Plus que jamais, par cette saison de vacances, même pluvieuses, toutes les routes, goudronnées ou non, de la France et du monde sont sillonnées de part en part de tous les moyens de locomotion imaginables, à double superposition pourrait-on dire; les avions de toute structure rivalisant avec les véhicules terrestres et faisant ombre aussi bien que nombre sur ceux-ci.
Il semblerait qu’il ne reste plus sur les routes de place, même étroite, de bande côtière rétrécie, pour les piétons; ceux-ci apparaissant pour le grand nombre comme des spécimens sous-développées de l’espèce, à mettre au rang des vieilles lunes, (…)
Des gens qui vont encore à pied… quels phénomènes arriérés ! Comme si, avec le progrès moderne, les jambes étaient encore faites pour appuyer sur autre chose que la pédale ou le frein?

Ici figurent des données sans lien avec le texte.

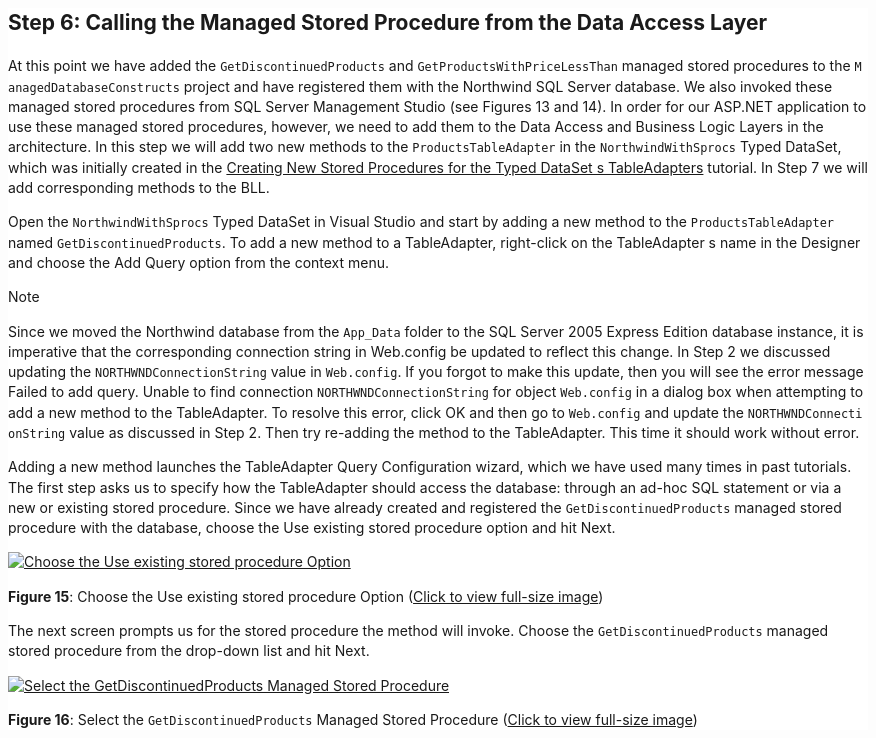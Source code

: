 
## Step 6: Calling the Managed Stored Procedure from the Data Access Layer

At this point we have added the `GetDiscontinuedProducts` and `GetProductsWithPriceLessThan` managed stored procedures to the `ManagedDatabaseConstructs` project and have registered them with the Northwind SQL Server database. We also invoked these managed stored procedures from SQL Server Management Studio (see Figures 13 and 14). In order for our ASP.NET application to use these managed stored procedures, however, we need to add them to the Data Access and Business Logic Layers in the architecture. In this step we will add two new methods to the `ProductsTableAdapter` in the `NorthwindWithSprocs` Typed DataSet, which was initially created in the [Creating New Stored Procedures for the Typed DataSet s TableAdapters](creating-new-stored-procedures-for-the-typed-dataset-s-tableadapters-vb.md) tutorial. In Step 7 we will add corresponding methods to the BLL.

Open the `NorthwindWithSprocs` Typed DataSet in Visual Studio and start by adding a new method to the `ProductsTableAdapter` named `GetDiscontinuedProducts`. To add a new method to a TableAdapter, right-click on the TableAdapter s name in the Designer and choose the Add Query option from the context menu.

> [!NOTE]
> Since we moved the Northwind database from the `App_Data` folder to the SQL Server 2005 Express Edition database instance, it is imperative that the corresponding connection string in Web.config be updated to reflect this change. In Step 2 we discussed updating the `NORTHWNDConnectionString` value in `Web.config`. If you forgot to make this update, then you will see the error message Failed to add query. Unable to find connection `NORTHWNDConnectionString` for object `Web.config` in a dialog box when attempting to add a new method to the TableAdapter. To resolve this error, click OK and then go to `Web.config` and update the `NORTHWNDConnectionString` value as discussed in Step 2. Then try re-adding the method to the TableAdapter. This time it should work without error.


Adding a new method launches the TableAdapter Query Configuration wizard, which we have used many times in past tutorials. The first step asks us to specify how the TableAdapter should access the database: through an ad-hoc SQL statement or via a new or existing stored procedure. Since we have already created and registered the `GetDiscontinuedProducts` managed stored procedure with the database, choose the Use existing stored procedure option and hit Next.


[![Choose the Use existing stored procedure Option](creating-stored-procedures-and-user-defined-functions-with-managed-code-vb/_static/image30.png)](creating-stored-procedures-and-user-defined-functions-with-managed-code-vb/_static/image29.png)

**Figure 15**: Choose the Use existing stored procedure Option ([Click to view full-size image](creating-stored-procedures-and-user-defined-functions-with-managed-code-vb/_static/image31.png))


The next screen prompts us for the stored procedure the method will invoke. Choose the `GetDiscontinuedProducts` managed stored procedure from the drop-down list and hit Next.


[![Select the GetDiscontinuedProducts Managed Stored Procedure](creating-stored-procedures-and-user-defined-functions-with-managed-code-vb/_static/image33.png)](creating-stored-procedures-and-user-defined-functions-with-managed-code-vb/_static/image32.png)

**Figure 16**: Select the `GetDiscontinuedProducts` Managed Stored Procedure ([Click to view full-size image](creating-stored-procedures-and-user-defined-functions-with-managed-code-vb/_static/image34.png))
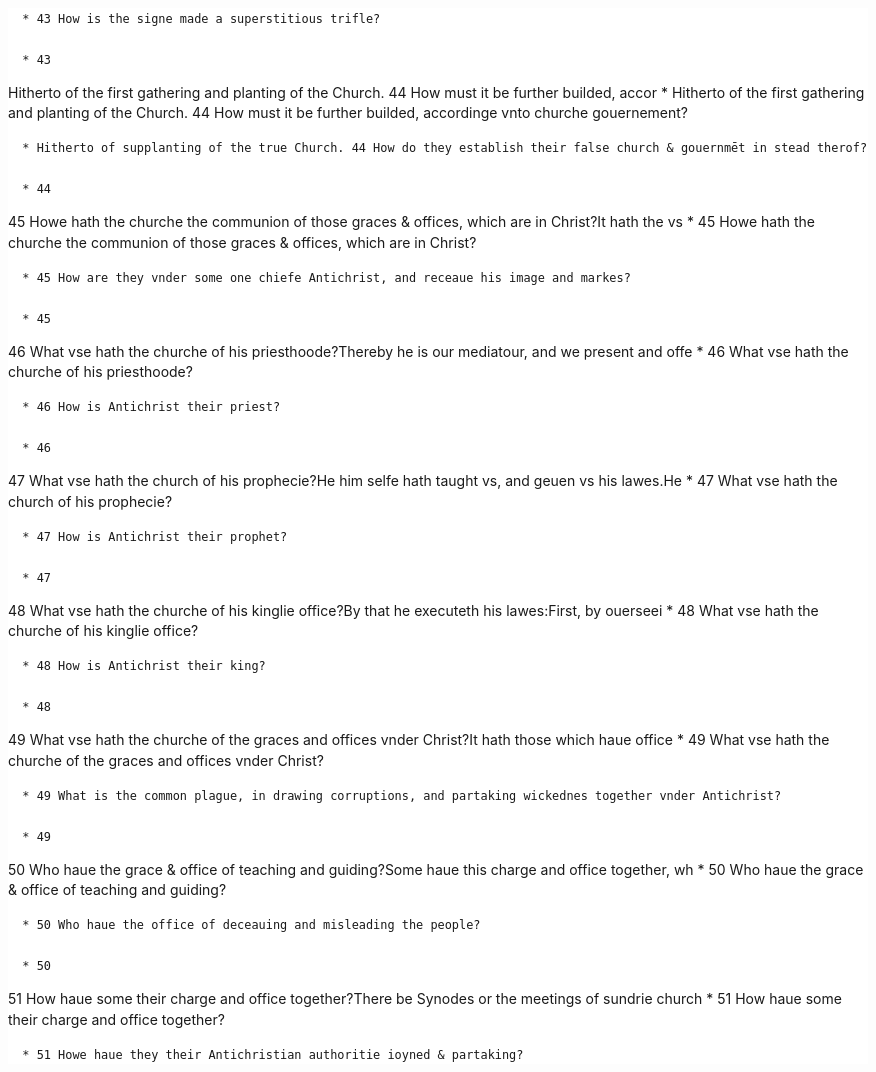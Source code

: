       * 43 How is the signe made a superstitious trifle?

      * 43
Hitherto of the first gathering and planting of the Church. 44 How must it be further builded, accor
      * Hitherto of the first gathering and planting of the Church. 44 How must it be further builded, accordinge vnto churche gouernement?

      * Hitherto of supplanting of the true Church. 44 How do they establish their false church & gouernmēt in stead therof?

      * 44
45 Howe hath the churche the communion of those graces & offices, which are in Christ?It hath the vs
      * 45 Howe hath the churche the communion of those graces & offices, which are in Christ?

      * 45 How are they vnder some one chiefe Antichrist, and receaue his image and markes?

      * 45
46 What vse hath the churche of his priesthoode?Thereby he is our mediatour, and we present and offe
      * 46 What vse hath the churche of his priesthoode?

      * 46 How is Antichrist their priest?

      * 46
47 What vse hath the church of his prophecie?He him selfe hath taught vs, and geuen vs his lawes.He 
      * 47 What vse hath the church of his prophecie?

      * 47 How is Antichrist their prophet?

      * 47
48 What vse hath the churche of his kinglie office?By that he executeth his lawes:First, by ouerseei
      * 48 What vse hath the churche of his kinglie office?

      * 48 How is Antichrist their king?

      * 48
49 What vse hath the churche of the graces and offices vnder Christ?It hath those which haue office 
      * 49 What vse hath the churche of the graces and offices vnder Christ?

      * 49 What is the common plague, in drawing corruptions, and partaking wickednes together vnder Antichrist?

      * 49
50 Who haue the grace & office of teaching and guiding?Some haue this charge and office together, wh
      * 50 Who haue the grace & office of teaching and guiding?

      * 50 Who haue the office of deceauing and misleading the people?

      * 50
51 How haue some their charge and office together?There be Synodes or the meetings of sundrie church
      * 51 How haue some their charge and office together?

      * 51 Howe haue they their Antichristian authoritie ioyned & partaking?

Aller à pied, quel terre-à-terre et quel prosaïsme que l’on dirait bourgeois, si les bourgeois eux-mêmes n’avaient pas abandonné la « routine » de faire la « route »
Et pourtant, voyez comme tout est paradoxe en ce bas monde, et comme il est peu philosophique de croire à un progrès stabilisé, si les deux mots ne juraient d’ailleurs d’être monstrueusement associés !
Voilà qu’après avoir chassé de la route les « rouliers » ancestraux, claquant du fouet les lourds chevaux en calèche, les recordmen de la bécane, de la moto, du tacot, de l’auto, aux chevaux invisibles, voient réapparaître d’autres chemineaux qui s’obstinent à ne prendre ni monture ni voiture, des équipes de plus en plus fréquentes et nombreuses de plus en plus, de « marcheurs » au vocable nouveau, ou tout au moins rajeuni de « Routiers ».

Petits colons, scouts de tous foulards et de tous fanions, amateurs de footing à l’anglaise, quickborns d’au-delà du Rhin, médiévaux compagnons du Poverello d’Assise, tous en colonne et d’un pas délibéré, souliers constellés de clous et bâton à la main, tous ces contempteurs des moyens de transport rapides et luxueux, tous ces fronts suants et tous ces pieds poussiéreux, ont si bien la prétention de reprendre la route qu’ils, en ont pris tout d’abord le nom et fraternisent tous, de quelque bord qu’ils viennent, en se disant plus ou moins tous, Routiers.

La route que survolait l’avion et qu’ « arrachait » le « Michelin », la route, dont certains techniciens méticuleux avaient cru pouvoir rédiger et imposer le code en multiples articles, ce n’est plus aux automobilistes, ce n’est plus au « Tour de France » qu’elle appartient; la route, c’est à eux seuls que les Routiers prétendent qu’elle appartient. C’est eux qui en ont vraiment la science et l’amour, et qui la connaissent et la possèdent. Eux seuls en ont saisi la mystique, et seuls ils la goûtent et ils en vivent. Eux seuls, ils ont l’esprit de la route et pour eux seuls la route existe, se fait sentir et apprécier; pour eux seuls, elle vit.
Il n’y a pas à y contredire, car, au fond, c’est vrai!
Pour qui donc, en effet, la route a-t-elle cette réalité, j’allais dire cette personnalité?
Pour qui le mot même de route sonne-t-il aussi cristallin et joyeux? Sinon pour tous ces pérégrinateurs, et tous ces pèlerins, des naturistes les plus osés aux ascètes les plus rigoureux? Sinon pour tous ces modernes chercheurs et amateurs désintéressés d’aventures qui s’en vont sans souci …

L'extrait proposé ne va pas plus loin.